Разговор с Сизовым о «Рахманинове». За день до этого – странный звонок Сергея Михалкова. Смысл звонка в том, чтобы я канителил как можно дольше со сценарием. Видимо, тянуть надо около двух лет, чтобы его успели переизбрать на съезде писателей. С сыном-беглецом он провалится, с сыном, работающим над новым фильмом, да еще о Рахманинове,- спокойно пройдет. Совершенно неожиданно Сизов сказал, что решили дать Андрону постановку без всяких предварительных условий, т. е. без обмена его вольного паспорта на общенародную «крепость». «При сложившейся ситуации…- бормотал Сизов.- Тарковский, Любимов… куда же еще!… Пусть поставит картину, там видно будет!…»
Мудрое решение. Слишком мудрое, чтобы осуществиться.

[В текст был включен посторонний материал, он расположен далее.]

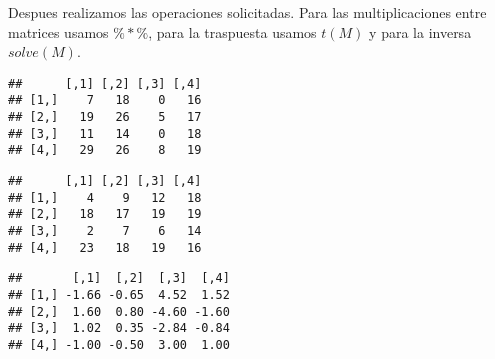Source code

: \documentclass[
]{article}
\newenvironment{Shaded}{\begin{snugshade}}{\end{snugshade}}
\newcommand{\KeywordTok}[1]{\textcolor[rgb]{0.13,0.29,0.53}{\textbf{#1}}}
\newcommand{\NormalTok}[1]{#1}
\newcommand{\OperatorTok}[1]{\textcolor[rgb]{0.81,0.36,0.00}{\textbf{#1}}}
\newcommand{\StringTok}[1]{\textcolor[rgb]{0.31,0.60,0.02}{#1}}
\begin{document}
Despues realizamos las operaciones solicitadas. Para las
multiplicaciones entre matrices usamos \(\%*\%\), para la traspuesta
usamos \(t(M)\) y para la inversa \(solve(M)\).

\begin{Shaded}
\end{Shaded}

\begin{verbatim}
##      [,1] [,2] [,3] [,4]
## [1,]    7   18    0   16
## [2,]   19   26    5   17
## [3,]   11   14    0   18
## [4,]   29   26    8   19
\end{verbatim}

\begin{Shaded}
\end{Shaded}

\begin{verbatim}
##      [,1] [,2] [,3] [,4]
## [1,]    4    9   12   18
## [2,]   18   17   19   19
## [3,]    2    7    6   14
## [4,]   23   18   19   16
\end{verbatim}

\begin{Shaded}
\end{Shaded}

\begin{verbatim}
##       [,1]  [,2]  [,3]  [,4]
## [1,] -1.66 -0.65  4.52  1.52
## [2,]  1.60  0.80 -4.60 -1.60
## [3,]  1.02  0.35 -2.84 -0.84
## [4,] -1.00 -0.50  3.00  1.00
\end{verbatim}

\begin{Shaded}
\end{Shaded}
\end{document}
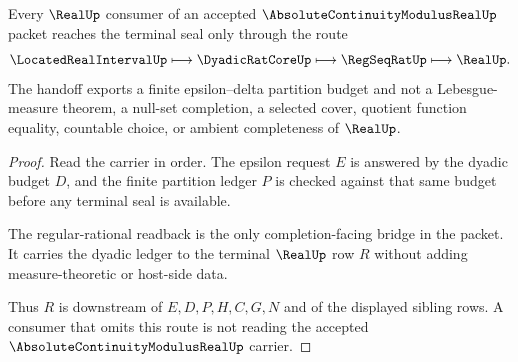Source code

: \begin{theorem}
\label{thm:absolute-continuity-modulus-real-realup-handoff}
Every $\RealUp$ consumer of an accepted $\AbsoluteContinuityModulusRealUp$ packet reaches the terminal seal only through the route
$$
\LocatedRealIntervalUp \longmapsto \DyadicRatCoreUp \longmapsto \RegSeqRatUp \longmapsto \RealUp .
$$
The handoff exports a finite epsilon--delta partition budget and not a Lebesgue-measure theorem, a null-set completion, a selected cover, quotient function equality, countable choice, or ambient completeness of $\RealUp$.
\end{theorem}
\begin{proof}
Read the carrier in order. The epsilon request $E$ is answered by the dyadic budget $D$, and the finite partition ledger $P$ is checked against that same budget before any terminal seal is available.

The regular-rational readback is the only completion-facing bridge in the packet. It carries the dyadic ledger to the terminal $\RealUp$ row $R$ without adding measure-theoretic or host-side data.

Thus $R$ is downstream of $E,D,P,H,C,G,N$ and of the displayed sibling rows. A consumer that omits this route is not reading the accepted $\AbsoluteContinuityModulusRealUp$ carrier.
\end{proof}




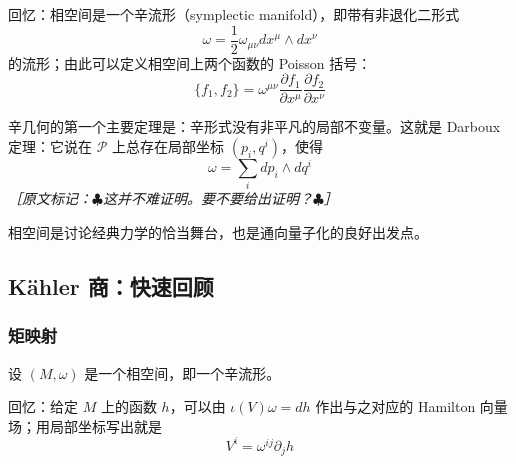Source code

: 回忆：相空间是一个辛流形（symplectic manifold），即带有非退化二形式
\begin{equation}
  \omega=\frac{1}{2}\omega_{\mu\nu}dx^{\mu}\wedge dx^{\nu}
  \tag{A.1}
  \label{eq:A.1}
\end{equation}
的流形；由此可以定义相空间上两个函数的 Poisson 括号：
\begin{equation}
  \{f_1,f_2\}=\omega^{\mu\nu}\frac{\partial f_1}{\partial x^{\mu}}\frac{\partial f_2}{\partial x^{\nu}}
  \tag{A.2}
  \label{eq:A.2}
\end{equation}

辛几何的第一个主要定理是：辛形式没有非平凡的局部不变量。这就是 Darboux 定理：它说在 $\mathcal{P}$ 上总存在局部坐标 $(p_i,q^i)$，使得
\begin{equation}
  \omega=\sum_i dp_i\wedge dq^i
  \tag{A.3}
  \label{eq:A.3}
\end{equation}
{\small\itshape ［原文标记：$\clubsuit$这并不难证明。要不要给出证明？$\clubsuit$］}

相空间是讨论经典力学的恰当舞台，也是通向量子化的良好出发点。

\subsection{Kähler 商：快速回顾} %

\subsubsection{矩映射} %

设 $(M,\omega)$ 是一个相空间，即一个辛流形。

回忆：给定 $M$ 上的函数 $h$，可以由 $\iota(V)\omega=dh$ 作出与之对应的 Hamilton 向量场；用局部坐标写出就是
\begin{equation}
  V^i=\omega^{ij}\partial_j h
  \tag{A.4}
  \label{eq:A.4}
\end{equation}

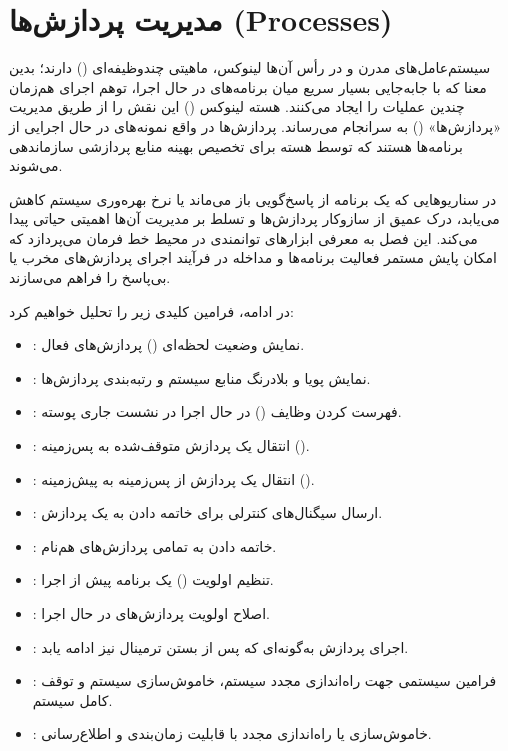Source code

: \chapter{مدیریت پردازش‌ها (Processes)}

سیستم‌عامل‌های مدرن و در رأس آن‌ها لینوکس، ماهیتی چندوظیفه‌ای () دارند؛ بدین معنا که با ‌جابه‌جایی بسیار سریع میان برنامه‌های در حال اجرا، توهم اجرای هم‌زمان چندین عملیات را ایجاد می‌کنند. هسته لینوکس () این نقش را از طریق مدیریت «پردازش‌ها» () به سرانجام می‌رساند. پردازش‌ها در واقع نمونه‌های در حال اجرایی از برنامه‌ها هستند که توسط هسته برای تخصیص بهینه منابع پردازشی سازماندهی می‌شوند.

در سناریوهایی که یک برنامه از پاسخ‌گویی باز می‌ماند یا نرخ بهره‌وری سیستم کاهش می‌یابد، درک عمیق از سازوکار پردازش‌ها و تسلط بر مدیریت آن‌ها اهمیتی حیاتی پیدا می‌کند. این فصل به معرفی ابزارهای توانمندی در محیط خط فرمان می‌پردازد که امکان پایش مستمر فعالیت برنامه‌ها و مداخله در فرآیند اجرای پردازش‌های مخرب یا بی‌پاسخ را فراهم می‌سازند.

در ادامه، فرامین کلیدی زیر را تحلیل خواهیم کرد:

\begin{itemize}
  \item {}: نمایش وضعیت لحظه‌ای () پردازش‌های فعال.
  \item {}: نمایش پویا و بلادرنگ منابع سیستم و رتبه‌بندی پردازش‌ها.
  \item {}: فهرست کردن وظایف () در حال اجرا در نشست جاری پوسته.
  \item {}: انتقال یک پردازش متوقف‌شده به پس‌زمینه ().
  \item {}: انتقال یک پردازش از پس‌زمینه به پیش‌زمینه ().
  \item {}: ارسال سیگنال‌های کنترلی برای خاتمه دادن به یک پردازش.
  \item {}: خاتمه دادن به تمامی پردازش‌های هم‌نام.
  \item {}: تنظیم اولویت () یک برنامه پیش از اجرا.
  \item {}: اصلاح اولویت پردازش‌های در حال اجرا.
  \item {}: اجرای پردازش به‌گونه‌ای که پس از بستن ترمینال نیز ادامه یابد.
  \item {}: فرامین سیستمی جهت راه‌اندازی مجدد سیستم، خاموش‌سازی سیستم و توقف کامل سیستم.
  \item {}: خاموش‌سازی یا راه‌اندازی مجدد با قابلیت زمان‌بندی و اطلاع‌رسانی.
\end{itemize}

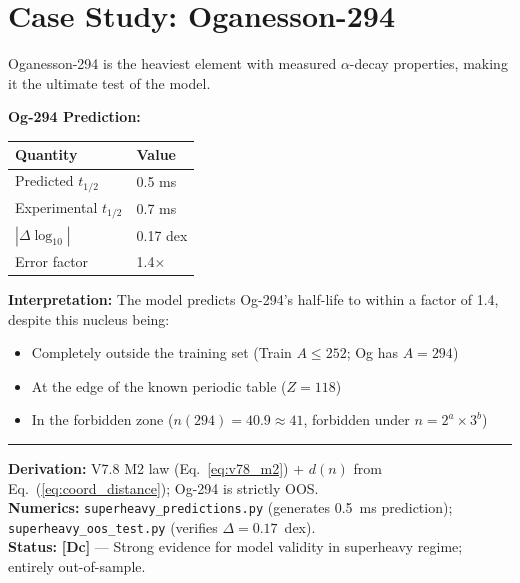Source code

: \documentclass[11pt,a4paper]{article}
\newcommand{\tagDc}{\textcolor{blue!70!black}{\textbf{[Dc]}}}
\begin{document}
\section{Case Study: Oganesson-294}
\label{sec:og294}

Oganesson-294 is the heaviest element with measured $\alpha$-decay properties, making it the ultimate test of the model.

\begin{resultbox}
\textbf{Og-294 Prediction:}

\begin{center}
\begin{tabular}{ll}
\toprule
\textbf{Quantity} & \textbf{Value} \\
\midrule
Predicted $t_{1/2}$ & 0.5 ms \\
Experimental $t_{1/2}$ & 0.7 ms \\
$|\Delta \log_{10}|$ & 0.17 dex \\
Error factor & 1.4$\times$ \\
\bottomrule
\end{tabular}
\end{center}

\textbf{Interpretation:} The model predicts Og-294's half-life to within a factor of 1.4, despite this nucleus being:
\begin{itemize}[nosep]
    \item Completely outside the training set (Train $A \leq 252$; Og has $A = 294$)
    \item At the edge of the known periodic table ($Z = 118$)
    \item In the forbidden zone ($n(294) = 40.9 \approx 41$, forbidden under $n = 2^a \times 3^b$)
\end{itemize}

\vspace{0.3em}\hrule\vspace{0.3em}
\textbf{Derivation:} V7.8 M2 law (Eq.~\ref{eq:v78_m2}) + $d(n)$ from Eq.~(\ref{eq:coord_distance}); Og-294 is strictly OOS.\\
\textbf{Numerics:} \texttt{superheavy\_predictions.py} (generates 0.5~ms prediction); \texttt{superheavy\_oos\_test.py} (verifies $\Delta = 0.17$~dex).\\
\textbf{Status:} \tagDc{} --- Strong evidence for model validity in superheavy regime; entirely out-of-sample.
\end{resultbox}
\end{document}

Реакция «папы Шульца», которому я позвонил вечером, была непонятна. Он стал разговаривать, как пьяный конюх, с матом – в адрес шалуна-сына, его парижской семьи и т. д. Это было совсем непохоже на первый – сдержанный и любезный – разговор. Алла догадалась потом, что всё это предназначалось для других ушей, ведь я звонил к нему на дом. Мат выражал его гражданский пафос и вместе – давал выход восторгу. «Пусть ставит настоящий фильм, мать его, а не всякое говно! Что он там навалял, в рот его так, какую-то видовуху сраную. Хватит дурить, работать пора. Не мальчик, в нос, в глаз, в зад, в ухо его!…» Это всё о блудном сыне. Библейское возвращение блудного сына решалось в другом ключе. Кстати, тут возвращения так и не состоялось (мудрое решение отменили), и Михалков не смог возложить руки на запаршивевшую голову странника-сына и омыть ее жидкой слезой из ослепших от горя глаз.